The 30 minutes before church can be the most ungodly half-hour of the week. You scream at the kids because you’re running late. You tear out of the kitchen with the stove still on. You fight in the car about who left it on. You swear at the taxi while you cut him off. You screech into the church gate on two wheels. You steal a parking bay from an old lady you “didn’t see”. You get out of the car smiling through clenched teeth, King James under the arm, positively glowing with family holiness.
After the service you blister your throat to down your tea, and wheel spin to get out and get on to lunch at the mall. Sound familiar? Last Sunday, perhaps? Why is it so? Part of the answer is that for many of us church is not a way of life. It’s a two hour chore we jam in on a free Sunday when we can’t bear the guilt any longer. How do we break that cycle? How do we make church a way of life? Here are a few tips that will hopefully help to make a start.
1. Go to church.
Sorry to say it plainly, but if you want to make church a way of life, you need to go. You need to go regularly. Not only when there’s nothing else on. Not only when there isn’t a dance recital, a kids party, a mountain bike race, a training run, an extended lie-in, or emails to catch up on. As a rule of thumb (and not a formula for salvation) if you are not making three out of four Sundays, you are not regular. Church should be the rule, everything else the very rare exception. But that’s just re-stating the problem. We need get to the solution.
2. Pray before, pray after.
If you pray as a family, pray for church in the run up to Sunday. Ask God to prepare your hearts to hear Him speak, and to love and serve his people. That will signal to your family (and your own heart) a commitment to truly being there on Sunday. Praying after church can be as simple as saying grace: “Lord thank you for reminding us today that Jesus is King. And thank you for hamburgers. Amen.” If you don’t pray as a family, that’s a whole other blog.

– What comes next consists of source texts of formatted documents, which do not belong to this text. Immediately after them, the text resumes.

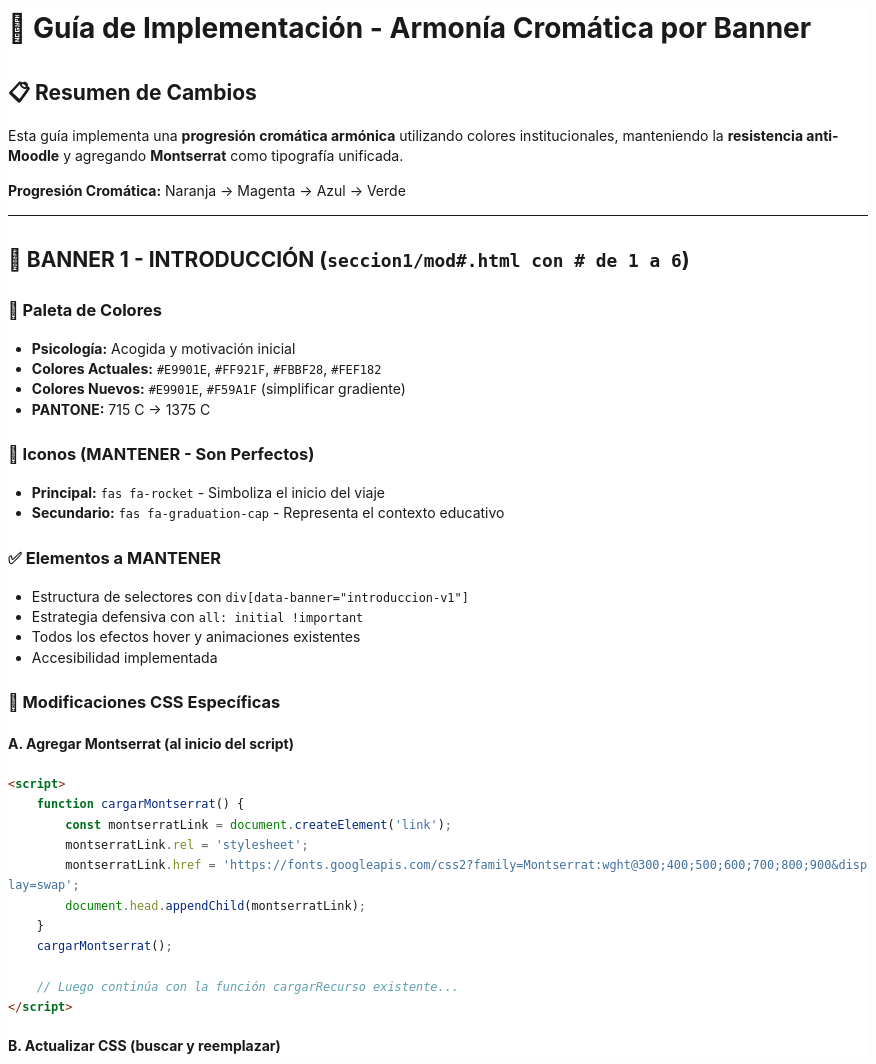 # 🎨 Guía de Implementación - Armonía Cromática por Banner

## 📋 Resumen de Cambios

Esta guía implementa una **progresión cromática armónica** utilizando colores institucionales, manteniendo la **resistencia anti-Moodle** y agregando **Montserrat** como tipografía unificada.

**Progresión Cromática:** Naranja → Magenta → Azul → Verde

---

## 🚀 BANNER 1 - INTRODUCCIÓN (`seccion1/mod#.html con # de 1 a 6`)

### 🎨 Paleta de Colores
- **Psicología:** Acogida y motivación inicial
- **Colores Actuales:** `#E9901E`, `#FF921F`, `#FBBF28`, `#FEF182`
- **Colores Nuevos:** `#E9901E`, `#F59A1F` (simplificar gradiente)
- **PANTONE:** 715 C → 1375 C

### 🎯 Iconos (MANTENER - Son Perfectos)
- **Principal:** `fas fa-rocket` - Simboliza el inicio del viaje
- **Secundario:** `fas fa-graduation-cap` - Representa el contexto educativo

### ✅ Elementos a MANTENER
- Estructura de selectores con `div[data-banner="introduccion-v1"]`
- Estrategia defensiva con `all: initial !important`
- Todos los efectos hover y animaciones existentes
- Accesibilidad implementada

### 🔧 Modificaciones CSS Específicas

#### A. Agregar Montserrat (al inicio del script)
```html
<script>
    function cargarMontserrat() {
        const montserratLink = document.createElement('link');
        montserratLink.rel = 'stylesheet';
        montserratLink.href = 'https://fonts.googleapis.com/css2?family=Montserrat:wght@300;400;500;600;700;800;900&display=swap';
        document.head.appendChild(montserratLink);
    }
    cargarMontserrat();
    
    // Luego continúa con la función cargarRecurso existente...
</script>
```

#### B. Actualizar CSS (buscar y reemplazar)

3. Leave early, stay late.
If the service starts at 09.30 and finishes at 10.30, then church is from 09.15 to 11.00. That communicates to your family (and your own heart) that church is not so much about the place or the programme, as about the people.
4. Bring church home.
Sunday is the gathering of God’s family under his word. That means we need to work hard every other day of the week to make sure that Sunday is not the gathering of complete strangers who would rather be mowing the lawn. We need to work at being who we are – God’s family. Invite Christians over for mid-week meals. Have smaller mid-week gatherings under God’s word (we call them Life Groups) to encourage each other as a foretaste or aftertaste of the big gathering. Do it enough and your family will develop an appetite for it. It will go a long way to making Sunday church a part of your life.
5. Understand church.
If we want to make church a part of family life, we need some good reasons. The bible is full of them. God made us social beings. He made us as individuals for community. The fullest expression of that is the family of believers gathered around his Word. We are the body and bride of Christ. We are made to love each other, serve each other, carry each other’s burdens, worship together, and grow in the knowledge and love of God together. Hopefully that sounds appealing. Hopefully it sounds like something you want to organize your life around. But if it doesn’t…
6. Desire church.
All this amounts to rules made by men, if we don’t actually want to be with God’s people, under God’s word. We need God to change us at the level of desire so that we gladly choose church over its competitors. Not because we can squeeze it in this week, not because there’s nothing else on, but because we genuinely believe there is no better use of our time. That doesn’t mean you will float to church on a spiritual cloud every Sunday. Some Sundays will still look like the opening paragraph above. But those will be fewer and further between because, by an act of God and faithful repentance on your part, church will have become your family’s way of life.